When you come across an injured person or animal, it’s difficult to turn away. South African Simone Serfontein is well aware of this sensation. She discovered a young squirrel who had fallen out of a tree in October of 2016, but her mother was nowhere to be seen.
“She was still a ‘pinky’ and a strange-looking creature with no hair when we found her.” We took her up when she was around 5–6 days old. “She was very cold and screamed for her mother, who, sadly, never returned for her,” she told Bored Panda.
Simone realized the squirrel would not be able to live in the wild on her own, so she chose to nurture her and call her Dingetjie.
“Raising a Squirrel is definitely not an easy process,” Simone says, no matter how lovely these tiny critters are. “For the first several weeks, I fed her every hour, even at night,” she added, “and I would generally set my alarm to feed her and assist her with the ‘bathroom crisis.” Simone took Dingetjie to work with her for three months and let him sleep close to her body.
“I purchased her a little shoebox with blankets inside, but she refused to sleep in it.” She felt comfortable and cozy in my company, and she still sleeps in my bed now.” Dingetjie has gradually grown in popularity as a pet. “We used to constantly take her with us when we went on vacations, and she seemed to enjoy herself.” She’d hop out of her car’s traveling cage, climb across our shoulders, and just enjoy the ride with us.”

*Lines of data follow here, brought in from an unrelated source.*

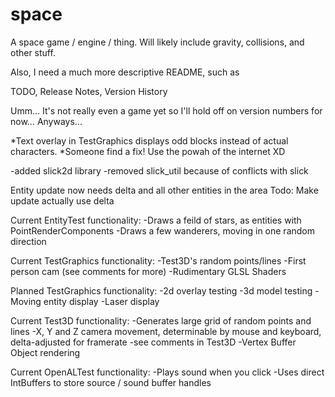 space
=====

A space game / engine / thing. Will likely include gravity, collisions, and other stuff.

Also, I need a much more descriptive README, such as

TODO, Release Notes, Version History

Umm... It's not really even a game yet so I'll hold off on version numbers for now...
Anyways...

*Text overlay in TestGraphics displays odd blocks instead of actual characters.
*Someone find a fix! Use the powah of the internet XD

-added slick2d library
-removed slick_util because of conflicts with slick

Entity update now needs delta and all other entities in the area
Todo: Make update actually use delta

Current EntityTest functionality:
-Draws a feild of stars, as entities with PointRenderComponents
-Draws a few wanderers, moving in one random direction

Current TestGraphics functionality:
-Test3D's random points/lines
-First person cam (see comments for more)
-Rudimentary GLSL Shaders

Planned TestGraphics functionality:
-2d overlay testing
-3d model testing
-Moving entity display
-Laser display

Current Test3D functionality:
-Generates large grid of random points and lines
-X, Y and Z camera movement, determinable by mouse and keyboard, delta-adjusted for framerate
  -see comments in Test3D
-Vertex Buffer Object rendering

Current OpenALTest functionality:
-Plays sound when you click
-Uses direct IntBuffers to store source / sound buffer handles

Simone, on the other hand, was well aware that she would have to return her into the wild at some point. Dingetjie decided she didn’t want to say goodbye to her saviour when the time came. She returned to her childhood home after spending some time outside for the first time. Allowing Simone to be outside on a regular basis has become a habit for her. “Dingetjie would nearly usually return in the evening. She only stayed outdoors three nights and returned the next morning.”
Her first pregnancy, on the other hand, was difficult. “She wasn’t prepared, and her innate instincts didn’t kick in as they should.” We had to keep her awake and assist her in getting the baby out when she fell asleep during the birth. The baby did not pivot and came out tail first, and the procedure took approximately one hour. We realized the baby wasn’t living, but there was still hope, but it was stillborn.”
Tinkie was born in April in the nest she built in Simone’s closet. Dingetjie’s kid died a few months later, sadly. She gave birth to her second child, Mistie, in September of last year.
Because Dingetjie was not producing any milk, Simone once again got the opportunity to nurture a newborn squirrel.